Samuel Livermore (1786-1833)
MSA SC 3520-14599

Biography:

Born August 26, 1786, in Concord New Hampshire.  Son of Edward St. Loe and his first wife, Mehitable (Harris) Livermore.  Attended Harvard College, 1804.  Never married.  Died July 11, 1833, in Florence, Alabama.

Lawyer and legal scholar. Samuel Livermore practiced law in Massachusetts after his graduation from Harvard in 1804. During the War of 1812, he served as a naval chaplain aboard the Chesapeake. In June 1813, he was wounded and captured during an engagement with the HMS Shannon, and imprisoned in Halifax, Nova Scotia. He later served in the Mediterranean before leaving the Navy in 1816. The U.S. Navy honored Livermore by naming a World War II transport ship after him, "the first naval chaplan to be thus honored."1

Livermore moved to Baltimore after the war, where he practiced law and helped Alexander Contee Hanson, Jr., publish the newspaper the Federal Republican. On February 10, 1818, Governor Charles Ridgely of Hampton appointed Livermore the District Attorney for the 6th Judicial District. He resigned the position later that year for reasons unknown and was replaced by Henry Maynadier Murray in January 1819. By 1822, Livermore was living in New Orleans, where he continued to practice law. Samuel Livermore died on July 11, 1833, in Florence, Alabama, while passing through on his way to visit family members in New England.

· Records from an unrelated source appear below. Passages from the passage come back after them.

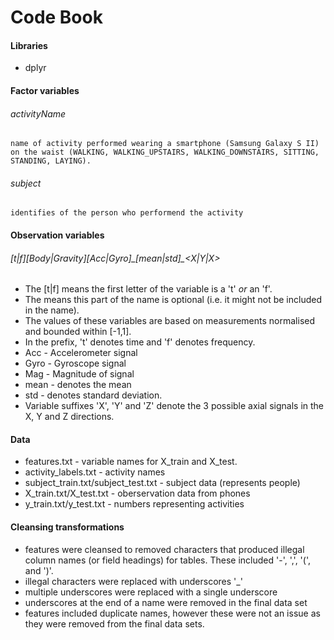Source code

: # Code Book
#### Libraries
- dplyr

#### Factor variables
###### activityName 
    name of activity performed wearing a smartphone (Samsung Galaxy S II) on the waist (WALKING, WALKING_UPSTAIRS, WALKING_DOWNSTAIRS, SITTING, STANDING, LAYING).
###### subject 
    identifies of the person who performend the activity
#### Observation variables
###### [t|f][Body|Gravity][Acc|Gyro]<Jerk><Mag>_[mean|std]\_<X|Y|X> 
- The [t|f] means the first letter of the variable is a 't' *or* an 'f'.
- The <Jerk> means this part of the name is optional (i.e. it might not be included in the name).
- The values of these variables are based on measurements normalised and bounded within [-1,1].  
- In the prefix, 't' denotes time and 'f' denotes frequency.
- Acc - Accelerometer signal
- Gyro - Gyroscope signal
- Mag - Magnitude of signal
- mean - denotes the mean
- std - denotes standard deviation.
- Variable suffixes 'X', 'Y' and 'Z' denote the 3 possible axial signals in the X, Y and Z directions.



#### Data
- features.txt - variable names for X_train and X_test.
- activity_labels.txt - activity names
- subject_train.txt/subject_test.txt - subject data (represents people)
- X_train.txt/X_test.txt - oberservation data from phones
- y_train.txt/y_test.txt - numbers representing activities

#### Cleansing transformations
- features were cleansed to removed characters that produced illegal column names (or field headings) for tables.  These included '-', ',', '(', and ')'.
- illegal characters were replaced with underscores '_'
- multiple underscores were replaced with a single underscore
- underscores at the end of a name were removed in the final data set
- features included duplicate names, however these were not an issue as they were removed from the final data sets.
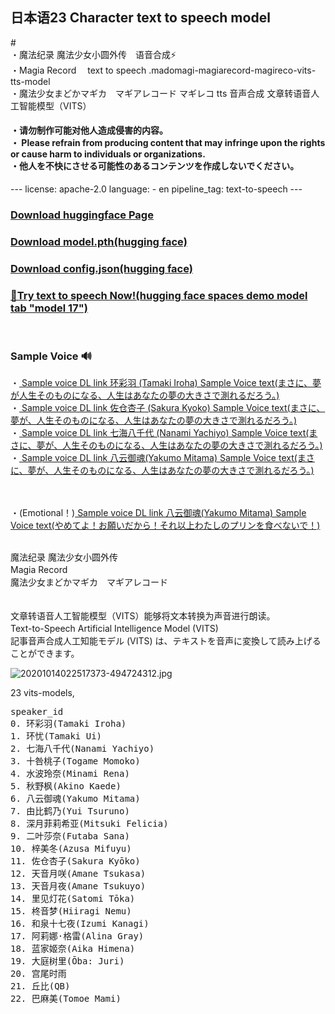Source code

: <h2>日本语23 Character text to speech model</h2>
# <br>
・魔法纪录 魔法少女小圆外传　语音合成⚡<br>
・Magia Record 　text to speech  .madomagi-magiarecord-magireco-vits-tts-model<br>
・魔法少女まどかマギカ　マギアレコード マギレコ tts 音声合成 文章转语音人工智能模型（VITS）<br>
<h4>

・请勿制作可能对他人造成侵害的内容。<br>
・ Please refrain from producing content that may infringe upon the rights or cause harm to individuals or organizations.<br>
・他人を不快にさせる可能性のあるコンテンツを作成しないでください。<br>

</h4>
---
license: apache-2.0
language:
- en
pipeline_tag: text-to-speech
---
<h3></h3>
<h3><a href="https://huggingface.co/Mofa-Xingche/madomagi-magiarecord-magireco-vits-tts-model/tree/main">Download huggingface Page</a></h3>

<h3><a href="https://huggingface.co/Mofa-Xingche/madomagi-magiarecord-magireco-vits-tts-model/resolve/main/model.pth">Download model.pth(hugging face)</a></h3>
<h3><a href="https://huggingface.co/Mofa-Xingche/madomagi-magiarecord-magireco-vits-tts-model/resolve/main/config.json">Download config.json(hugging face)</a></h3>


<h3><a href="https://huggingface.co/spaces/skytnt/moe-tts">📡Try text to speech Now!(hugging face spaces demo model tab "model 17")</a></h3>



<br>
<h3>
   Sample Voice 🔊
</h3>
・<a href="https://huggingface.co/Mofa-Xingche/madomagi-magiarecord-magireco-vits-tts-model/resolve/main/%E7%8E%AF%E5%BD%A9%E7%BE%BDsamplevoice.wav">
Sample voice DL link 环彩羽 (Tamaki Iroha) Sample Voice text(まさに、夢が人生そのものになる、人生はあなたの夢の大きさで測れるだろう。)

</a>
<br>
・<a href="https://github.com/Mofa-Xingche/madomagi-magiarecord-magireco-vits-tts-model/raw/main/%E4%BD%90%E4%BB%93%E6%9D%8F%E5%AD%90%20(Sakura%20Kyoko)%20Sample%20Voice%20text(%E3%81%BE%E3%81%95%E3%81%AB%E3%80%81%E5%A4%A2%E3%81%8C%E4%BA%BA%E7%94%9F%E3%81%9D%E3%81%AE%E3%82%82%E3%81%AE%E3%81%AB%E3%81%AA%E3%82%8B%E3%80%81%E4%BA%BA%E7%94%9F%E3%81%AF%E3%81%82%E3%81%AA%E3%81%9F%E3%81%AE%E5%A4%A2%E3%81%AE%E5%A4%A7%E3%81%8D%E3%81%95%E3%81%A7%E6%B8%AC%E3%82%8C%E3%82%8B%E3%81%A0%E3%82%8D%E3%81%86%E3%80%82).wav">
Sample voice DL link 佐仓杏子 (Sakura Kyoko) Sample Voice text(まさに、夢が、人生そのものになる、人生はあなたの夢の大きさで測れるだろう。)
</a>
<br>
・<a href="https://github.com/Mofa-Xingche/madomagi-magiarecord-magireco-vits-tts-model/raw/main/Sample%20voice%20DL%20link%20%E4%B8%83%E6%B5%B7%E5%85%AB%E5%8D%83%E4%BB%A3%20(Sakura%20Kyoko)%20Sample%20Voice%20text(%E3%81%BE%E3%81%95%E3%81%AB%E3%80%81%E5%A4%A2%E3%81%8C%E4%BA%BA%E7%94%9F%E3%81%9D%E3%81%AE%E3%82%82%E3%81%AE%E3%81%AB%E3%81%AA%E3%82%8B%E3%80%81%E4%BA%BA%E7%94%9F%E3%81%AF%E3%81%82%E3%81%AA%E3%81%9F%E3%81%AE%E5%A4%A2%E3%81%AE%E5%A4%A7%E3%81%8D%E3%81%95%E3%81%A7%E6%B8%AC%E3%82%8C%E3%82%8B%E3%81%A0%E3%82%8D%E3%81%86%E3%80%82).wav">
Sample voice DL link 七海八千代 (Nanami Yachiyo) Sample Voice text(まさに、夢が、人生そのものになる、人生はあなたの夢の大きさで測れるだろう。)
</a>
<br>
・<a href="https://github.com/Mofa-Xingche/madomagi-magiarecord-magireco-vits-tts-model/raw/main/Sample%20voice%20DL%20link%20%E5%85%AB%E4%BA%91%E5%BE%A1%E9%AD%82(Yakumo%20Mitama)%20Sample%20Voice%20text(%E3%81%BE%E3%81%95%E3%81%AB%E3%80%81%E5%A4%A2%E3%81%8C%E4%BA%BA%E7%94%9F%E3%81%9D%E3%81%AE%E3%82%82%E3%81%AE%E3%81%AB%E3%81%AA%E3%82%8B%E3%80%81%E4%BA%BA%E7%94%9F%E3%81%AF%E3%81%82%E3%81%AA%E3%81%9F%E3%81%AE%E5%A4%A2%E3%81%AE%E5%A4%A7%E3%81%8D%E3%81%95%E3%81%A7%E6%B8%AC%E3%82%8C%E3%82%8B%E3%81%A0%E3%82%8D%E3%81%86%E3%80%82).wav">
Sample voice DL link 八云御魂(Yakumo Mitama) Sample Voice text(まさに、夢が、人生そのものになる、人生はあなたの夢の大きさで測れるだろう。)
</a>

<br><br>
・(Emotional！)<a href="https://github.com/Mofa-Xingche/madomagi-magiarecord-magireco-vits-tts-model/raw/main/%E5%85%AB%E4%BA%91%E5%BE%A1%E9%AD%82(Yakumo%20Mitama)%20Sample%20Voice%20text(%E3%82%84%E3%82%81%E3%81%A6%E3%82%88%EF%BC%81%E3%81%8A%E9%A1%98%E3%81%84%E3%81%A0%E3%81%8B%E3%82%89%EF%BC%81%E3%81%9D%E3%82%8C%E4%BB%A5%E4%B8%8A%E3%82%8F%E3%81%9F%E3%81%97%E3%81%AE%E3%83%97%E3%83%AA%E3%83%B3%E3%82%92%E9%A3%9F%E3%81%B9%E3%81%AA%E3%81%84%E3%81%A7%EF%BC%81).wav">
Sample voice DL link 八云御魂(Yakumo Mitama) Sample Voice text(やめてよ！お願いだから！それ以上わたしのプリンを食べないで！)
</a>



<br>
魔法纪录 魔法少女小圆外传<br>
Magia Record 　<br>
魔法少女まどかマギカ　マギアレコード<br>
<br>
<br>
文章转语音人工智能模型（VITS）能够将文本转换为声音进行朗读。<br>
Text-to-Speech Artificial Intelligence Model (VITS)　<br>
記事音声合成人工知能モデル (VITS) は、テキストを音声に変換して読み上げることができます。<br>


![20201014022517373-494724312.jpg](https://cdn-uploads.huggingface.co/production/uploads/64cc8ece0bf3949c692e00c8/nzubxVVDhK26a3Y3WrhlM.jpeg)

23 vits-models,<br>

<pre>
speaker_id
0. 环彩羽(Tamaki Iroha)
1. 环忧(Tamaki Ui)
2. 七海八千代(Nanami Yachiyo)
3. 十咎桃子(Togame Momoko)
4. 水波玲奈(Minami Rena)
5. 秋野枫(Akino Kaede)
6. 八云御魂(Yakumo Mitama)
7. 由比鹤乃(Yui Tsuruno)
8. 深月菲莉希亚(Mitsuki Felicia)
9. 二叶莎奈(Futaba Sana)
10. 梓美冬(Azusa Mifuyu)
11. 佐仓杏子(Sakura Kyōko)
12. 天音月咲(Amane Tsukasa)
13. 天音月夜(Amane Tsukuyo)
14. 里见灯花(Satomi Tōka)
15. 柊音梦(Hiiragi Nemu)
16. 和泉十七夜(Izumi Kanagi)
17. 阿莉娜·格雷(Alina Gray)
18. 蓝家姬奈(Aika Himena)
19. 大庭树里(Ōba: Juri)
20. 宫尾时雨
21. 丘比(QB)
22. 巴麻美(Tomoe Mami)
</pre>
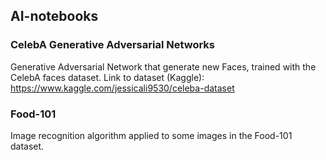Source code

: AI-notebooks
---

### CelebA Generative Adversarial Networks
Generative Adversarial Network that generate new Faces, trained with the CelebA faces dataset.
Link to dataset (Kaggle): https://www.kaggle.com/jessicali9530/celeba-dataset

### Food-101
Image recognition algorithm applied to some images in the Food-101 dataset.


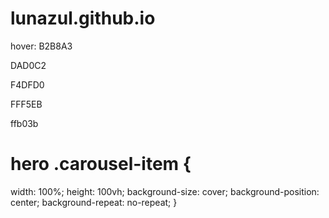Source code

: # lunazul.github.io


hover:
B2B8A3

DAD0C2

F4DFD0

FFF5EB



ffb03b


# hero .carousel-item {
  width: 100%;
  height: 100vh;
  background-size: cover;
  background-position: center;
  background-repeat: no-repeat;
}
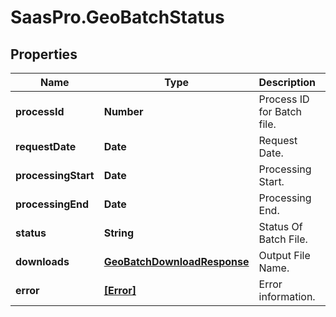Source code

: # SaasPro.GeoBatchStatus

## Properties

Name | Type | Description | Notes
------------ | ------------- | ------------- | -------------
**processId** | **Number** | Process ID for Batch file. | [optional] 
**requestDate** | **Date** | Request Date. | [optional] 
**processingStart** | **Date** | Processing Start. | [optional] 
**processingEnd** | **Date** | Processing End. | [optional] 
**status** | **String** | Status Of Batch File. | [optional] 
**downloads** | [**GeoBatchDownloadResponse**](GeoBatchDownloadResponse.md) | Output File Name. | [optional] 
**error** | [**[Error]**](Error.md) | Error information. | [optional] 



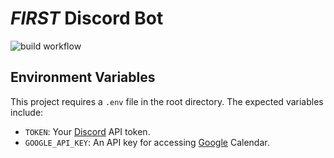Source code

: # _FIRST_ Discord Bot

![build workflow](https://github.com/drewwhis/first-discord-bot/actions/workflows/build.yml/badge.svg)

## Environment Variables

This project requires a `.env` file in the root directory. The expected variables include:
- `TOKEN`: Your [Discord](https://discord.com/developers/docs/reference) API token.
- `GOOGLE_API_KEY`: An API key for accessing [Google](https://developers.google.com/maps/documentation/javascript/get-api-key) Calendar.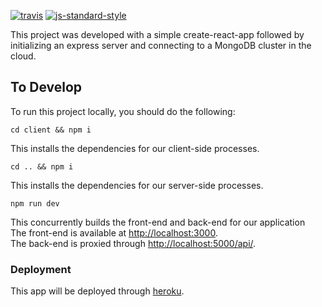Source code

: [![travis](https://img.shields.io/travis/standard/eslint-config-standard/master.svg)](https://travis-ci.org/standard/eslint-config-standard)
[![js-standard-style](https://img.shields.io/badge/code%20style-standard-brightgreen.svg)](http://standardjs.com)

This project was developed with a simple create-react-app followed by initializing an express server and connecting to a MongoDB cluster in the cloud.

## To Develop

To run this project locally, you should do the following:

`cd client && npm i`

This installs the dependencies for our client-side processes.

`cd .. && npm i`

This installs the dependencies for our server-side processes.

`npm run dev`

This concurrently builds the front-end and back-end for our application<br />
The front-end is available at [http://localhost:3000](http://localhost:3000).<br/>
The back-end is proxied through [http://localhost:5000/api/](http://localhost:5000/api/hello).

### Deployment

This app will be deployed through [heroku](www.heroku.com).
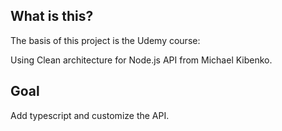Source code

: ## What is this?

The basis of this project is the Udemy course:

Using Clean architecture for Node.js API from Michael Kibenko.

## Goal

Add typescript and customize the API.
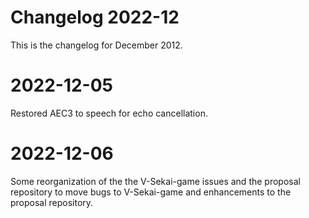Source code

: # Changelog 2022-12

This is the changelog for December 2012.

# 2022-12-05

Restored AEC3 to speech for echo cancellation.

# 2022-12-06

Some reorganization of the the V-Sekai-game issues and the proposal repository to move bugs to V-Sekai-game and enhancements to the proposal repository.
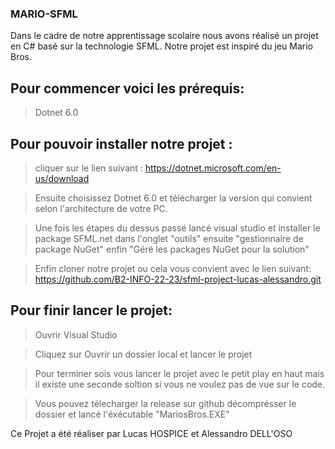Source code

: ### MARIO-SFML

Dans le cadre de notre apprentissage scolaire nous avons réalisé un projet en
C# basé sur la technologie SFML. Notre projet est inspiré du jeu Mario Bros.

## Pour commencer voici les prérequis:
>Dotnet 6.0

## Pour pouvoir installer notre projet :

>cliquer sur le lien suivant : https://dotnet.microsoft.com/en-us/download

>Ensuite choisissez Dotnet 6.0 et télécharger la version qui convient selon l'architecture de votre PC.

>Une fois les étapes du dessus passé lancé visual studio et installer le package SFML.net dans l'onglet "outils" ensuite "gestionnaire de package NuGet" enfin "Géré les packages NuGet pour la solution"

>Enfin cloner notre projet ou cela vous convient avec le lien suivant:
https://github.com/B2-INFO-22-23/sfml-project-lucas-alessandro.git

## Pour finir lancer le projet:

>Ouvrir Visual Studio

>Cliquez sur Ouvrir un dossier local et lancer le projet

>Pour terminer sois vous lancer le projet avec le petit play en haut mais il existe une seconde soltion si vous ne voulez pas de vue sur le code.

>Vous pouvez télecharger la release sur github décomprésser le dossier et lancé l'éxécutable "MariosBros.EXE"

Ce Projet a été réaliser par Lucas HOSPICE et Alessandro DELL'OSO
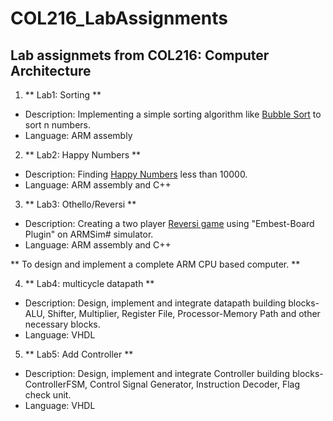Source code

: # COL216_LabAssignments
## Lab assignmets from COL216: Computer Architecture


1. ** Lab1: Sorting ** 
* Description: Implementing a simple sorting algorithm like [Bubble Sort](https://en.wikipedia.org/wiki/Bubble_sort) to sort n numbers.
* Language: ARM assembly

2. ** Lab2: Happy Numbers **
* Description: Finding [Happy Numbers](https://en.wikipedia.org/wiki/Happy_number) less than 10000.
* Language: ARM assembly and C++

3. ** Lab3: Othello/Reversi **
* Description: Creating a two player [Reversi game](https://en.wikipedia.org/wiki/Reversi) using "Embest-Board Plugin" on ARMSim# simulator.
* Language: ARM assembly and C++


** To design and implement a complete ARM CPU based computer. **

4. ** Lab4: multicycle datapath **
* Description: Design, implement and integrate datapath building blocks- ALU, Shifter, Multiplier, Register File, Processor-Memory Path and other necessary blocks.
* Language: VHDL

5. ** Lab5: Add Controller **
* Description: Design, implement and integrate Controller building blocks- ControllerFSM, Control Signal Generator, Instruction Decoder, Flag check unit.
* Language: VHDL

Following his death, Livermore bequeathed his collection of nearly 400 Roman, Spanish, and French law books to the library at Harvard Law School. He was also a well respected author in his own right. His first work, A Treatise on the Law Relative to Principals, Agents, Factor, Auctioneers, and Brokers, was published in Boston in 1811 and was "the first American work of its kind."2 A second, two volume, edition was published in Baltimore in 1818. A third treatise, Dissertations on the Questions which Arise from the Contrariety of the Positive Laws of Different State and Nations, was published in New Orleans in 1828. These volumes remain relevant today, as evidenced by the citation of one in a 2006 U.S. Supreme Court opinion.3


Notes:

1. "Livermore," Dictionary of American Naval Fighting Ships. http://www.history.navy.mil/danfs/l7/livermore-i.htm Accessed on 15 September 2006.

2. Dumas Malone, ed. Dictionary of American Biography, Volume VI (New York: Charles Scribner's Sons, 1964), 308.

3. Domino's Pizza, Inc. v. McDonald, 126 S. Ct. 1246, 163 L. Ed. 2d 1069 (2006).